EXERCISE REQUIREMENTS: Select every line below containing the word "tenham".

[EXCERPTED DATA Boundary: Start]

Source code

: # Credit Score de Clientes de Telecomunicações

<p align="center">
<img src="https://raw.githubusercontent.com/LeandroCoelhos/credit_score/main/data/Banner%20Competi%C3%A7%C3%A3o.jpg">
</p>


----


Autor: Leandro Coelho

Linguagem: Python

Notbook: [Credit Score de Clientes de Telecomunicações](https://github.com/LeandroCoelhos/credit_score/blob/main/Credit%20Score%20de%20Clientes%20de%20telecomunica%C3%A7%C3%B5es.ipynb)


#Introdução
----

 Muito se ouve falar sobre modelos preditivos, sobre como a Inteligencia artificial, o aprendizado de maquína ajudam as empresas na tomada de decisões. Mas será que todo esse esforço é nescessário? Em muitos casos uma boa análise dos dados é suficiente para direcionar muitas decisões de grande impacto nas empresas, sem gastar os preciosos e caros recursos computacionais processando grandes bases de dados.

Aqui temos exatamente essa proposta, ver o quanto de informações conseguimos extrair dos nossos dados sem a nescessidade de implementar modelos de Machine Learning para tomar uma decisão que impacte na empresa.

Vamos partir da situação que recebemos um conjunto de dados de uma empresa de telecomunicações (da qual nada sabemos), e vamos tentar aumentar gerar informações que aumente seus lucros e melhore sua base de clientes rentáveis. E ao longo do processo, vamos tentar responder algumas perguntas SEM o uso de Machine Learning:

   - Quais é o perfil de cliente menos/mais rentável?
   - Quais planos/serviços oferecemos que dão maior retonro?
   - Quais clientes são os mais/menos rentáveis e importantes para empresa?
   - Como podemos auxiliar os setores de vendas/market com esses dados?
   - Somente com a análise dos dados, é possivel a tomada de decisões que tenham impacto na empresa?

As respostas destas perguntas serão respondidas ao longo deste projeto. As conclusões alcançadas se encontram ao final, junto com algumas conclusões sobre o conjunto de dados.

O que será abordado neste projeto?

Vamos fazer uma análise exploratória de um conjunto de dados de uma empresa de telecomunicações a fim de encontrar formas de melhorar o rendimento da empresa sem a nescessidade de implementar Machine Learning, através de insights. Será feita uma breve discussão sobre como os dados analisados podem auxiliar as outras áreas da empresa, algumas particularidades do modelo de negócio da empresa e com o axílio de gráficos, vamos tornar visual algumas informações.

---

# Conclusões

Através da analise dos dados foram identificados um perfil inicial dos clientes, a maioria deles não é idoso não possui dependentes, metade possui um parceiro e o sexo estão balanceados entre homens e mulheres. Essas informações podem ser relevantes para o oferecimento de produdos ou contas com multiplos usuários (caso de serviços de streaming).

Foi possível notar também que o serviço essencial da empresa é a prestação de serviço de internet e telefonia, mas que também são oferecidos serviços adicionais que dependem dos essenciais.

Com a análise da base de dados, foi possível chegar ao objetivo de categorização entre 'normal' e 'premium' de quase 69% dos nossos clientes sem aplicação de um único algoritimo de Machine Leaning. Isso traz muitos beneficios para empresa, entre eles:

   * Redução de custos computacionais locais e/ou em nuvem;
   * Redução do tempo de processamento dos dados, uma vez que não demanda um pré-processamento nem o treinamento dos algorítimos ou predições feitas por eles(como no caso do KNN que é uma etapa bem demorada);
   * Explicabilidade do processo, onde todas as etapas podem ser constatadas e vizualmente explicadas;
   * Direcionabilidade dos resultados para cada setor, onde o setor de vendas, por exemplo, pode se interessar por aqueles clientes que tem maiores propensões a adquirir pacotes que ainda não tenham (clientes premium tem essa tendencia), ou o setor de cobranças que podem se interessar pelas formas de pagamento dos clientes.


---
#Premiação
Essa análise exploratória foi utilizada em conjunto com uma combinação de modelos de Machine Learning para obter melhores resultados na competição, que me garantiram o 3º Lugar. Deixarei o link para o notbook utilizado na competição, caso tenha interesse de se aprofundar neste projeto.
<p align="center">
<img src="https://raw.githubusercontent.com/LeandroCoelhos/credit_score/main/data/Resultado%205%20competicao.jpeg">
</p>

[EXCERPTED DATA Boundary: End]

YOUR RESPONSE:
   - Somente com a análise dos dados, é possivel a tomada de decisões que tenham impacto na empresa?
   * Direcionabilidade dos resultados para cada setor, onde o setor de vendas, por exemplo, pode se interessar por aqueles clientes que tem maiores propensões a adquirir pacotes que ainda não tenham (clientes premium tem essa tendencia), ou o setor de cobranças que podem se interessar pelas formas de pagamento dos clientes.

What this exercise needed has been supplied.